Inclusion Criteria: * age between 18 and 85 years; * first stroke with neurological outcomes affecting the upper limb; * patients with severe or moderate hemiparesis (FM-UL≤44), stratified according to severe (FM-UL ≤ 22) or moderate (22 \<FM-UL ≤ 44) motor deficit; * patients in the sub-acute phase within 90 days of the acute event, stratified by the distance from the acute event (OAI≤30; OAI\> 30); * Modified Ashworth Scale (MAS) of the main components (shoulder, elbow, and wrist) of the upper limb \<3; * sufficient cognitive and linguistic level to understand the instructions and provide consent; * signed informed consent.
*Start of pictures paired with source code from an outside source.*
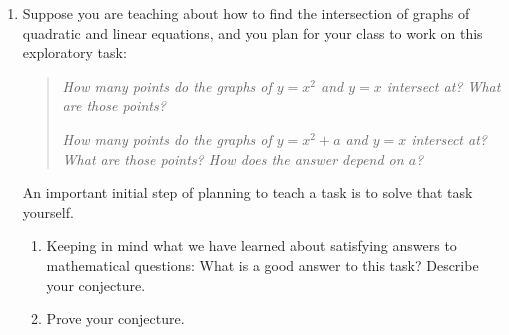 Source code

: \documentclass[11pt]{article}
\theoremstyle{definition}
\begin{document}
\begin{enumerate}[resume]
Suppose that you are teaching about intercepts of graphs and you are going over a solution to the problem: {\it Find the $y$-intercept of the graph of the equation $y=(x-3)^2$.} Your class has the following conversation:
	
		\begin{quote}
		You: How did you start this problem? \\ 
		Student A: I put in a 0 for the $x$-value. \\ 
		You: Let's talk about what Student A did. If we're finding a $y$-intercept, why do we start by putting a 0 for the $x$?  Anyone have an idea? \\
		Student B: Because zero's the easiest thing. \\ 
		Student C: Because zero is where the line crosses. \\
		Student B: Wait, it's because you want to cancel it out. 
		\end{quote}
	
	\begin{enumerate}
	\item Solve the problem that the class is working on.
	\item Explain the logic of student B's thinking.
	\item Explain the logic of student C's thinking.
	\item In the equivalent of at most 4 tweets, explain why `` If we're finding a $y$-intercept, we start by putting a 0 for the $x$.''. (A tweet is 140 characters.) Your explanation should tie together the definition of graph and the definition of $y$-intercept.
	\item What questions might you pose to students to get at the ideas in this explanation?
	\end{enumerate}

\item %
Suppose you are teaching about how to find the intersection of graphs of quadratic and linear equations, and you plan for your class to work on this exploratory task: 
	\begin{quote}
	{\it How many points do the graphs of $y=x^2$ and $y=x$ intersect at? What are those points?}
	
	{\it How many points do the graphs of $y=x^2+a$ and $y=x$ intersect at? What are those points? How does the answer depend on $a$?}
	\end{quote}

An important initial step of planning to teach a task is to solve that task yourself. 
	\begin{enumerate}
	\item Keeping in mind what we have learned about satisfying answers to mathematical questions: What is a good answer to this task? Describe your conjecture.
	\item Prove your conjecture. 
	\end{enumerate}
	

\end{enumerate}
\end{document}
Exclusion Criteria: * unstable general clinical conditions; * severe visual impairment; * inability to maintain the sitting position; * mild motor deficit of the arm (FM-UL\> 44) at baseline; * recent botox injection in the upper limb or planned botox injection during the study period, including the follow-up; * inability to don the orthosis on the impaired upper limb; * bone instability in relevant areas of the upper extremity (unconsolidated fractures, fractures due to osteoporosis); * fixed contractures involving the impaired upper limb (e.g. frozen shoulder); * shoulder instability; * severe pain syndromes caused or intensified by rehabilitation with Armeo Power; * patients who need isolation for infectious diseases ; * epileptic disorder with frequent attacks that carry the risk of having a seizure during rehabilitation with Armeo Power; * history of physical or neurological conditions that interfere with study procedures or assessment of motor function; * interruption of treatment for 1 week, or 5 consecutive sessions; * participation in other innovative treatment protocols for the upper limb rehabilitation (e.g. robotics, virtual reality, AOT ... etc).